Source records
==============================

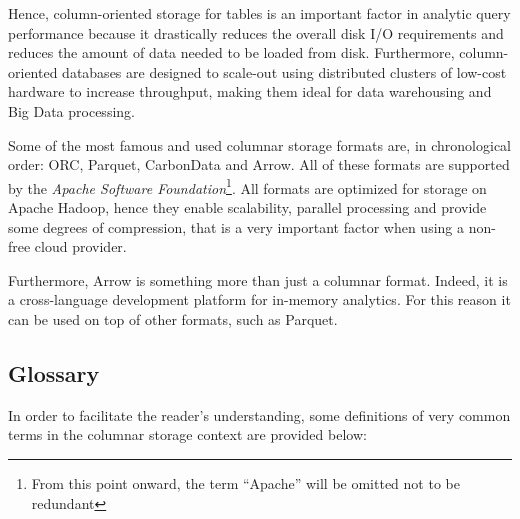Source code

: \documentclass[10pt, a4paper]{report}
\begin{document}
Hence, column-oriented storage for tables is an important factor in analytic query performance because it drastically reduces the overall disk I/O requirements and reduces the amount of data needed to be loaded from disk.
Furthermore, column-oriented databases are designed to scale-out using distributed clusters of low-cost hardware to increase throughput, making them ideal for data warehousing and Big Data processing.

Some of the most famous and used columnar storage formats are, in chronological order: ORC, Parquet, CarbonData and Arrow. All of these formats are supported by the \textit{Apache Software Foundation}\footnote{From this point onward, the term ``Apache'' will be omitted not to be redundant}. All formats are optimized for storage on Apache Hadoop, hence they enable scalability, parallel processing and provide some degrees of compression, that is a very important factor when using a non-free cloud provider.

Furthermore, Arrow is something more than just a columnar format. Indeed, it is a cross-language development platform for in-memory analytics\cite{arrow_homepage}. For this reason it can be used on top of other formats, such as Parquet.

\subsection{Glossary}

In order to facilitate the reader's understanding, some definitions of very common terms in the columnar storage context are provided below: \\
\end{document}
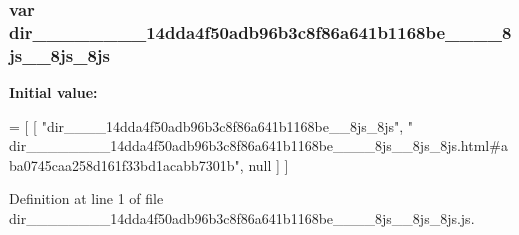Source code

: \subsubsection[{dir\+\_\+\+\_\+\+\_\+\+\_\+\+\_\+\+\_\+\+\_\+\+\_\+14dda4f50adb96b3c8f86a641b1168be\+\_\+\+\_\+\+\_\+\+\_\+8js\+\_\+\+\_\+8js\+\_\+8js}]{\setlength{\rightskip}{0pt plus 5cm}var dir\+\_\+\+\_\+\+\_\+\+\_\+\+\_\+\+\_\+\+\_\+\+\_\+14dda4f50adb96b3c8f86a641b1168be\+\_\+\+\_\+\+\_\+\+\_\+8js\+\_\+\+\_\+8js\+\_\+8js}\label{dir________________14dda4f50adb96b3c8f86a641b1168be________8js____8js__8js_8js_aa12fe47b5bb87c3ca134c83d3f854288}
{\bfseries Initial value\+:}
\begin{DoxyCode}
=
[
    [ \textcolor{stringliteral}{"dir\_\_\_\_14dda4f50adb96b3c8f86a641b1168be\_\_8js\_8js"}, \textcolor{stringliteral}{"
      dir\_\_\_\_\_\_\_\_14dda4f50adb96b3c8f86a641b1168be\_\_\_\_8js\_\_8js\_8js.html#aba0745caa258d161f33bd1acabb7301b"}, null ]
]
\end{DoxyCode}


Definition at line 1 of file dir\+\_\+\+\_\+\+\_\+\+\_\+\+\_\+\+\_\+\+\_\+\+\_\+14dda4f50adb96b3c8f86a641b1168be\+\_\+\+\_\+\+\_\+\+\_\+8js\+\_\+\+\_\+8js\+\_\+8js.\+js.

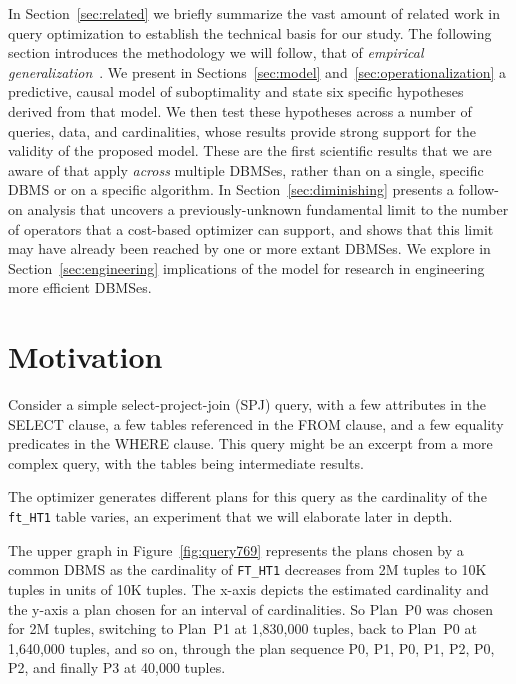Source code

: \documentclass[prodmode,acmtods]{acmsmall}
\begin{document}
In Section~\ref{sec:related} we briefly summarize the vast amount of related
work in query optimization to establish the technical basis for our study.
The following section introduces the methodology we will follow, that of
{\em empirical generalization}~\cite{cohenbook}. We present in
Sections~\ref{sec:model} and~\ref{sec:operationalization} a predictive,
causal model of suboptimality and state six specific hypotheses derived
from that model. We then test these hypotheses across a number of queries,
data, and cardinalities, whose results provide strong support for the
validity of the proposed model.  These are the first scientific results that
we are aware of that apply {\em across} multiple \hbox{DBMSes}, rather than on a
single, specific \hbox{DBMS} or on a specific algorithm. In
Section~\ref{sec:diminishing} presents a follow-on analysis that
uncovers a previously-unknown fundamental limit to the number of operators that a
cost-based optimizer can support, and shows that this limit may have already
been reached by one or more extant DBMSes.
We explore in Section~\ref{sec:engineering} implications of the model for
research in engineering more efficient \hbox{DBMSes}.

\section{Motivation}\label{sec:motivation}

Consider a simple select-project-join (SPJ) query, with a few attributes in
the SELECT clause, a few tables referenced in the FROM clause,
and a few equality predicates in the WHERE clause. This query might be an
excerpt from a more complex query, with the tables being intermediate
results.

\noindent
\hspace{3ex}{\small\begin{verbatim}
        SELECT t0.id1, t0.id2, t2.id4, t1.id1 
        FROM ft_HT3 t2, ft_HT2 t1, ft_HT1 t0 
        WHERE t2.id4=t1.id1 AND t2.id1=t0.id1
\end{verbatim}
}

\noindent
The optimizer generates
different plans for this query as the cardinality of the {\tt
  ft\_HT1} table varies, an experiment that we will elaborate later in depth.

The upper graph in Figure~\ref{fig:query769} represents the plans chosen by
a common DBMS as the cardinality of {\tt FT\_HT1} decreases from 2M tuples
to 10K tuples in units of 10K tuples. The \hbox{x-axis} depicts the estimated
cardinality and the y-axis  a plan chosen for an interval of
cardinalities. So Plan~P0 was chosen for 2M tuples, switching to Plan~P1 at
1,830,000 tuples, back to Plan~P0 at 1,640,000 tuples, and so on, through
the plan
sequence P0, P1, P0, P1, P2, P0, P2, and finally P3 at 40,000 tuples.
\end{document}
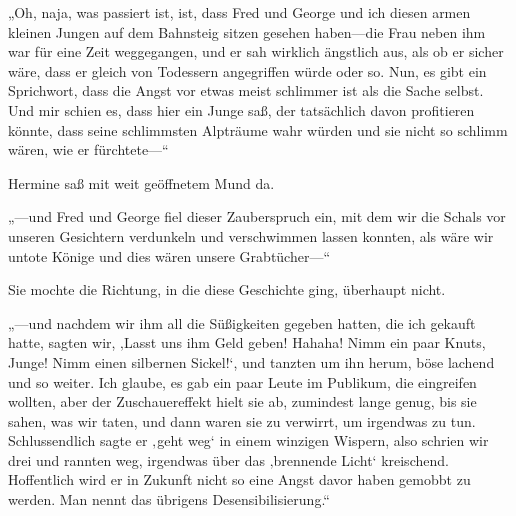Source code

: „Oh, naja, was passiert ist, ist, dass Fred und George und ich diesen armen kleinen Jungen auf dem Bahnsteig sitzen gesehen haben—die Frau neben ihm war für eine Zeit weggegangen, und er sah wirklich ängstlich aus, als ob er sicher wäre, dass er gleich von Todessern angegriffen würde oder so. Nun, es gibt ein Sprichwort, dass die Angst vor etwas meist schlimmer ist als die Sache selbst. Und mir schien es, dass hier ein Junge saß, der tatsächlich davon profitieren könnte, dass seine schlimmsten Alpträume wahr würden und sie nicht so schlimm wären, wie er fürchtete—“

Hermine saß mit weit geöffnetem Mund da.

„—und Fred und George fiel dieser Zauberspruch ein, mit dem wir die Schals vor unseren Gesichtern verdunkeln und verschwimmen lassen konnten, als wäre wir untote Könige und dies wären unsere Grabtücher—“

Sie mochte die Richtung, in die diese Geschichte ging, überhaupt nicht.

„—und nachdem wir ihm all die Süßigkeiten gegeben hatten, die ich gekauft hatte, sagten wir, ‚Lasst uns ihm Geld geben! Hahaha! Nimm ein paar Knuts, Junge! Nimm einen silbernen Sickel!‘, und tanzten um ihn herum, böse lachend und so weiter. Ich glaube, es gab ein paar Leute im Publikum, die eingreifen wollten, aber der Zuschauereffekt hielt sie ab, zumindest lange genug, bis sie sahen, was wir taten, und dann waren sie zu verwirrt, um irgendwas zu tun. Schlussendlich sagte er ‚geht weg‘ in einem winzigen Wispern, also schrien wir drei und rannten weg, irgendwas über das ‚brennende Licht‘ kreischend. Hoffentlich wird er in Zukunft nicht so eine Angst davor haben gemobbt zu werden. Man nennt das übrigens Desensibilisierung.“

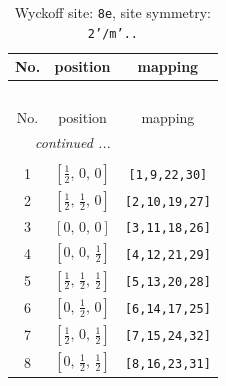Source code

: \documentclass[fleqn,8pt]{jsarticle}
\begin{document}
\renewcommand{\arraystretch}{1.2}
\begin{longtable}{ccc}
\caption{Wyckoff site: {\tt 8e}, site symmetry: {\tt 2'/m'..}}
 \\
 \hline \hline
No. & position & mapping \\ \hline \endfirsthead

\multicolumn{2}{l}{\tablename\ \thetable{}} \\
 \hline \hline
No. & position & mapping \\ \hline \endhead

 \hline \hline
\multicolumn{2}{r}{\footnotesize\it continued ...} \\ \endfoot

 \hline \hline
\multicolumn{2}{r}{} \\ \endlastfoot

1 & $\left[ \frac{1}{2},\, 0,\, 0 \right]$ & {\tt [1,9,22,30]} \\ \hline
2 & $\left[ \frac{1}{2},\, \frac{1}{2},\, 0 \right]$ & {\tt [2,10,19,27]} \\ \hline
3 & $\left[ 0,\, 0,\, 0 \right]$ & {\tt [3,11,18,26]} \\ \hline
4 & $\left[ 0,\, 0,\, \frac{1}{2} \right]$ & {\tt [4,12,21,29]} \\ \hline
5 & $\left[ \frac{1}{2},\, \frac{1}{2},\, \frac{1}{2} \right]$ & {\tt [5,13,20,28]} \\ \hline
6 & $\left[ 0,\, \frac{1}{2},\, 0 \right]$ & {\tt [6,14,17,25]} \\ \hline
7 & $\left[ \frac{1}{2},\, 0,\, \frac{1}{2} \right]$ & {\tt [7,15,24,32]} \\ \hline
8 & $\left[ 0,\, \frac{1}{2},\, \frac{1}{2} \right]$ & {\tt [8,16,23,31]} \\
\end{longtable}
\renewcommand{\arraystretch}{1.2}
\end{document}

==============================

## Problem requirements
Retype exactly the lines of the data above that fall between the line with "validity of the" and the line with "follow-on analysis that", inclusive, and add nothing.

## Your response
validity of the proposed model.  These are the first scientific results that
we are aware of that apply {\em across} multiple \hbox{DBMSes}, rather than on a
single, specific \hbox{DBMS} or on a specific algorithm. In
Section~\ref{sec:diminishing} presents a follow-on analysis that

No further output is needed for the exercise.